Why Children Entered Institutional Care

Children were admitted for many reasons, including:

  • Death of one or both parents
  • Parental illness or incapacity
  • Poverty or financial hardship
  • Abandonment
  • Illegitimacy
  • Court order due to neglect or abuse
  • Temporary placement during crisis

In many cases, children were placed temporarily rather than permanently.

Types of Institutions

Records may refer to facilities by various names:

  • Orphan Asylum
  • Children’s Home
  • Industrial School
  • Reform School
  • Foundling Home
  • County Home
  • House of Refuge
  • Boarding Home
  • Training School

Some were religiously affiliated, others were county or state operated.

What Records May Include

Institutional records vary widely but may contain:

  • Admission registers
  • Parent or guardian information
  • Age and birthplace
  • Reason for admission
  • Medical information
  • Baptism or religious affiliation
  • Discharge or placement details
  • Apprenticeship or “binding out” contracts

In some cases, correspondence or case files survive.

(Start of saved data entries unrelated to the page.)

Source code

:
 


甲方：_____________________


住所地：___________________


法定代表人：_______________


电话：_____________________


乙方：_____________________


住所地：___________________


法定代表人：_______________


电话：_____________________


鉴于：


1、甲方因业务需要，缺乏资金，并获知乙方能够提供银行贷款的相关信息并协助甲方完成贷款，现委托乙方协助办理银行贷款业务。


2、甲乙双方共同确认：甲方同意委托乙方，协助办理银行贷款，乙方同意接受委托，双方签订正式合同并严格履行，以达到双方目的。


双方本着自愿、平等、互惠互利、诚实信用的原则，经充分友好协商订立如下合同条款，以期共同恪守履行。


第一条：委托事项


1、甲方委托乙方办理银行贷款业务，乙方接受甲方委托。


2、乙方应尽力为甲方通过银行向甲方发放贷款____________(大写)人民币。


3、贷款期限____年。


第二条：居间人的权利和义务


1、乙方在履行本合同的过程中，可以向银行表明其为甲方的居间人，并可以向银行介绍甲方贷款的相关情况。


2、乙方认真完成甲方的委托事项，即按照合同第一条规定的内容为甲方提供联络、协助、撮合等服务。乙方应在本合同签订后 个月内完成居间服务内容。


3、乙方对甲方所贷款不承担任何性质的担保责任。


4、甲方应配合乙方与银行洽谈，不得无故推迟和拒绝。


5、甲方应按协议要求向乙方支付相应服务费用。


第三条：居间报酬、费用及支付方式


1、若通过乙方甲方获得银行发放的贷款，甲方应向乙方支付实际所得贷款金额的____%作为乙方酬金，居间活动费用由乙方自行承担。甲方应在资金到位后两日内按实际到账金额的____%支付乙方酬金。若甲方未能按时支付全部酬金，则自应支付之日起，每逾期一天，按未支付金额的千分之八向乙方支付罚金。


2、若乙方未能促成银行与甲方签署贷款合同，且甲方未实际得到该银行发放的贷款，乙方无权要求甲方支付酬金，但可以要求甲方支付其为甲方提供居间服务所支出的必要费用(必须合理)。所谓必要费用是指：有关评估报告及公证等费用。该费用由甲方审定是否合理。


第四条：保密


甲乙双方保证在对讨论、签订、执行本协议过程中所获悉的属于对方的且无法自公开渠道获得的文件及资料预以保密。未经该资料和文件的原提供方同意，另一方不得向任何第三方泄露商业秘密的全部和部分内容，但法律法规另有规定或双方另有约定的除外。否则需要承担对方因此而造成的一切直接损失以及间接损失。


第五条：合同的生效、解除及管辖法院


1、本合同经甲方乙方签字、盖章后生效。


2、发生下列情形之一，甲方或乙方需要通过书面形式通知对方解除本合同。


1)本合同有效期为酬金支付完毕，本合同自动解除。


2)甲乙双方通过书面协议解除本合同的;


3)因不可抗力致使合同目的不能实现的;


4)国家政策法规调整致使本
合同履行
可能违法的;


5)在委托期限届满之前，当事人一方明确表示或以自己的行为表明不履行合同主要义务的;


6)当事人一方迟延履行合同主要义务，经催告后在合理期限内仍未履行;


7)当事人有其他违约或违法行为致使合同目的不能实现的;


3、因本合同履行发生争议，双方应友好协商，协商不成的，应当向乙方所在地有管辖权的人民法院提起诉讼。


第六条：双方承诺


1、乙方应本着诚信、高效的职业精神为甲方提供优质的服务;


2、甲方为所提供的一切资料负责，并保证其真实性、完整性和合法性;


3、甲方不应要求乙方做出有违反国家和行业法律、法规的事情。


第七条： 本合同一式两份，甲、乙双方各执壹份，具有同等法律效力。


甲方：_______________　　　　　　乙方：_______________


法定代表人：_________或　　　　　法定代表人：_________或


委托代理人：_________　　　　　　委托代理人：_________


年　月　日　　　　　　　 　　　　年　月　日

Placement and “Binding Out”

Many institutions placed children into:

  • Apprenticeships
  • Domestic service
  • Foster homes
  • Adoptive homes

Records may note “indentured,” “placed,” or “bound out” with the name of the receiving household.

Clues in Other Records

If institutional records are lost or restricted, clues may appear in:

  • County court minutes
  • Probate guardianship records
  • Poorhouse records
  • Newspaper notices
  • Census entries listing children in institutions
  • Church baptism or confirmation registers

Research Considerations

Children may appear:

  • Under institutional name in census
  • With different surnames after placement
  • Listed separately from parents in tax or court records

Not all children remained in institutional care long-term. Some returned to family members once circumstances improved.

Privacy and Access

Many orphanage and children’s home records are:

  • Restricted due to privacy laws
  • Held by religious organizations
  • Archived at state historical societies
  • Fragmentary or incomplete

Even when case files are sealed, admission registers and annual reports may still be accessible.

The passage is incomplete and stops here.